Before we move on, there is one more thing we need to talk about, one that will come in handy when talking about linear transformations. (But again, linear transformations are at the heart of machine learning. Everything we learn is to get to know them better.) For a given vector space \( V \), we are often interested in one of its subsets that is a vector space in its entirety. This is described by the concept of subspaces.

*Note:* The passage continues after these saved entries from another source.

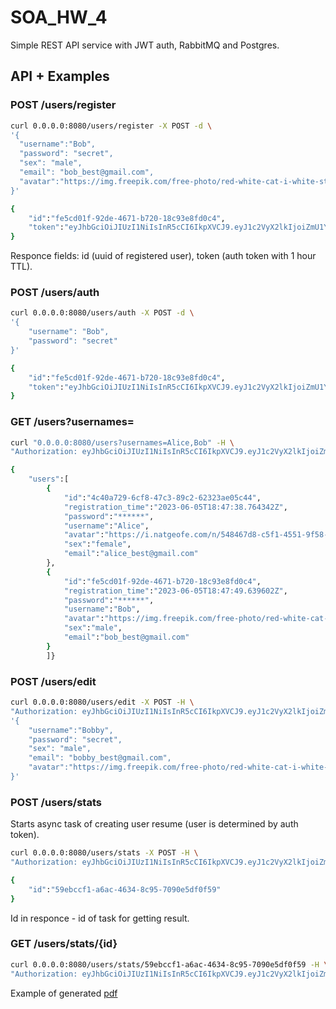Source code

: # SOA_HW_4

Simple REST API service with JWT auth, RabbitMQ and Postgres.

## API + Examples

### POST /users/register

```bash
curl 0.0.0.0:8080/users/register -X POST -d \
'{
  "username":"Bob", 
  "password": "secret", 
  "sex": "male", 
  "email": "bob_best@gmail.com", 
  "avatar":"https://img.freepik.com/free-photo/red-white-cat-i-white-studio_155003-13189.jpg?w=1060&t=st=1685911204~exp=1685911804~hmac=41b2d86724e961bd540888757d3c1bf2c2e0f050230f82c3ca36d8aecc44cd94"
}'
```

```bash
{
    "id":"fe5cd01f-92de-4671-b720-18c93e8fd0c4",
    "token":"eyJhbGciOiJIUzI1NiIsInR5cCI6IkpXVCJ9.eyJ1c2VyX2lkIjoiZmU1Y2QwMWYtOTJkZS00NjcxLWI3MjAtMThjOTNlOGZkMGM0IiwiZXhwIjoxNjg1OTk0NDY5fQ.VAtm8tr0IJDzq9gR17V6wXzNqWavcIxLdCZdWIAb87w"
}
```

Responce fields: id (uuid of registered user), token (auth token with 1 hour TTL).

### POST /users/auth

```bash
curl 0.0.0.0:8080/users/auth -X POST -d \
'{
    "username": "Bob",
    "password": "secret"
}'
```

```bash
{
    "id":"fe5cd01f-92de-4671-b720-18c93e8fd0c4",
    "token":"eyJhbGciOiJIUzI1NiIsInR5cCI6IkpXVCJ9.eyJ1c2VyX2lkIjoiZmU1Y2QwMWYtOTJkZS00NjcxLWI3MjAtMThjOTNlOGZkMGM0IiwiZXhwIjoxNjg1OTk0NTY2fQ.lkwQb2AbuQhgyrQlB0Iwi2vf7EPt7yUfdfZoCPvXDOc"
}
```

### GET /users?usernames=

```bash
curl "0.0.0.0:8080/users?usernames=Alice,Bob" -H \
"Authorization: eyJhbGciOiJIUzI1NiIsInR5cCI6IkpXVCJ9.eyJ1c2VyX2lkIjoiZmU1Y2QwMWYtOTJkZS00NjcxLWI3MjAtMThjOTNlOGZkMGM0IiwiZXhwIjoxNjg1OTk0NTY2fQ.lkwQb2AbuQhgyrQlB0Iwi2vf7EPt7yUfdfZoCPvXDOc"
```

```bash
{
    "users":[
        {
            "id":"4c40a729-6cf8-47c3-89c2-62323ae05c44",
            "registration_time":"2023-06-05T18:47:38.764342Z",
            "password":"******",
            "username":"Alice",
            "avatar":"https://i.natgeofe.com/n/548467d8-c5f1-4551-9f58-6817a8d2c45e/NationalGeographic_2572187_square.jpg",
            "sex":"female",
            "email":"alice_best@gmail.com"
        },
        {
            "id":"fe5cd01f-92de-4671-b720-18c93e8fd0c4",
            "registration_time":"2023-06-05T18:47:49.639602Z",
            "password":"******",
            "username":"Bob",
            "avatar":"https://img.freepik.com/free-photo/red-white-cat-i-white-studio_155003-13189.jpg?w=1060\u0026t=st=1685911204~exp=1685911804~hmac=41b2d86724e961bd540888757d3c1bf2c2e0f050230f82c3ca36d8aecc44cd94",
            "sex":"male",
            "email":"bob_best@gmail.com"
        }
        ]}
```

### POST /users/edit

```bash
curl 0.0.0.0:8080/users/edit -X POST -H \
"Authorization: eyJhbGciOiJIUzI1NiIsInR5cCI6IkpXVCJ9.eyJ1c2VyX2lkIjoiZmU1Y2QwMWYtOTJkZS00NjcxLWI3MjAtMThjOTNlOGZkMGM0IiwiZXhwIjoxNjg1OTk0NTY2fQ.lkwQb2AbuQhgyrQlB0Iwi2vf7EPt7yUfdfZoCPvXDOc" -d \
'{
    "username":"Bobby", 
    "password": "secret", 
    "sex": "male", 
    "email": "bobby_best@gmail.com", 
    "avatar":"https://img.freepik.com/free-photo/red-white-cat-i-white-studio_155003-13189.jpg?w=1060&t=st=1685911204~exp=1685911804~hmac=41b2d86724e961bd540888757d3c1bf2c2e0f050230f82c3ca36d8aecc44cd94
}'
```

### POST /users/stats

Starts async task of creating user resume (user is determined by auth token).

```bash
curl 0.0.0.0:8080/users/stats -X POST -H \
"Authorization: eyJhbGciOiJIUzI1NiIsInR5cCI6IkpXVCJ9.eyJ1c2VyX2lkIjoiZmU1Y2QwMWYtOTJkZS00NjcxLWI3MjAtMThjOTNlOGZkMGM0IiwiZXhwIjoxNjg1OTk0NTY2fQ.lkwQb2AbuQhgyrQlB0Iwi2vf7EPt7yUfdfZoCPvXDOc"
```

```bash
{
    "id":"59ebccf1-a6ac-4634-8c95-7090e5df0f59"
}
```

Id in responce - id of task for getting result.

### GET /users/stats/{id}

```bash
curl 0.0.0.0:8080/users/stats/59ebccf1-a6ac-4634-8c95-7090e5df0f59 -H \
"Authorization: eyJhbGciOiJIUzI1NiIsInR5cCI6IkpXVCJ9.eyJ1c2VyX2lkIjoiZmU1Y2QwMWYtOTJkZS00NjcxLWI3MjAtMThjOTNlOGZkMGM0IiwiZXhwIjoxNjg1OTk0NTY2fQ.lkwQb2AbuQhgyrQlB0Iwi2vf7EPt7yUfdfZoCPvXDOc" --output result.pdf
```

Example of generated [pdf](examples/result.pdf)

Definition 1.4 (Subspaces.)

Let \( V \) be a vector space. The set \( U \subseteq V \) is a subspace of \( V \) if it is closed under addition and scalar multiplication.

By definition, subspaces are vector spaces themselves, so we can define their dimension as well. There are at least two subspaces of each vector space: itself and \( \{ 0 \} \). These are called trivial subspaces. Besides those, the span of a set of vectors is always a subspace. One such example is illustrated in Fig. 1.5.

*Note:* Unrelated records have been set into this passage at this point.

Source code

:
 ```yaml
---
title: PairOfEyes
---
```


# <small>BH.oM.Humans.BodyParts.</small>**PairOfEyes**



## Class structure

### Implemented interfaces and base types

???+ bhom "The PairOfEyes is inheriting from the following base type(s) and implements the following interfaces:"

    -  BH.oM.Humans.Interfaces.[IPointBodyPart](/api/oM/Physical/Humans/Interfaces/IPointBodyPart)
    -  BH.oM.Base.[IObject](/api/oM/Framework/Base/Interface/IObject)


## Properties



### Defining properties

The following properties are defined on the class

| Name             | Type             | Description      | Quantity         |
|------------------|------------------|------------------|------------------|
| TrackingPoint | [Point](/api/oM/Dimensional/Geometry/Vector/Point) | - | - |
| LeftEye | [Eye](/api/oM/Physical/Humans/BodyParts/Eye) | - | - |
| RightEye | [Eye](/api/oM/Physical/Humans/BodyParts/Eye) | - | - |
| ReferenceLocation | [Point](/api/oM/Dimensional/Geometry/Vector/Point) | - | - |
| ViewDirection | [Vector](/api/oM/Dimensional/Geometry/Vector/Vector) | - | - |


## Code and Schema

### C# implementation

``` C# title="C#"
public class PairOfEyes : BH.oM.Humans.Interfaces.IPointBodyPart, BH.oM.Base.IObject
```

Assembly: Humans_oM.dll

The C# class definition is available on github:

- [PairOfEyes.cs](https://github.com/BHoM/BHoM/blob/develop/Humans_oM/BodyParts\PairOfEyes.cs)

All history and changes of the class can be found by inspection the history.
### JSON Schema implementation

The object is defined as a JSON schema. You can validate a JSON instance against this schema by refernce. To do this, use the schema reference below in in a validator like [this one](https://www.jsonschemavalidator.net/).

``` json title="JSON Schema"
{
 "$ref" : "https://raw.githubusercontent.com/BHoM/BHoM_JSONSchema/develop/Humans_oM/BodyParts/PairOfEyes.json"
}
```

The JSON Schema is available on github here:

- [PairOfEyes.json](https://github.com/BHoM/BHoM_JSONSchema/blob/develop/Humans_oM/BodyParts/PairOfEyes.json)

One of the most important aspects of subspaces is that we can use them to create more subspaces. This notion is made precise below.

Definition 1.5 (Direct sum of subspaces.)

Let \( V \) be a vector space and \( U_1, U_2 \) be two of its subspaces. The direct sum of \( U_1 \) and \( U_2 \) is defined by

\[ U_1 + U_2 = \{ u_1 + u_2: u_1 \in U_1, u_2 \in U_2 \}. \]

You can easily verify that \( U_1 + U_2 \) is a subspace indeed, moreover \( U_1 + U_2 = \mathrm{span}(U_1 \cup U_2) \). (See one of the exercises at the end of the chapter.) Subspaces and their direct sum play an essential role in several topics, such as matrix decompositions. For example, we’ll see later that many of them are equivalent to decomposing a linear space into a sum of vector spaces.

The ability to select a basis whose subsets span certain given subspaces often comes in handy. This is formalized by the next result.

Theorem 1.6

Let \( V \) be a vector space and \( U_1, U_2 \subseteq V \) its subspaces such that \( U_1 + U_2 = V \). Then for any bases \( \{p_1, \dots, p_k\} \subseteq U_1 \) and \( \{q_1, \dots, q_l\} \subseteq U_2 \), their union is a basis in \( V \).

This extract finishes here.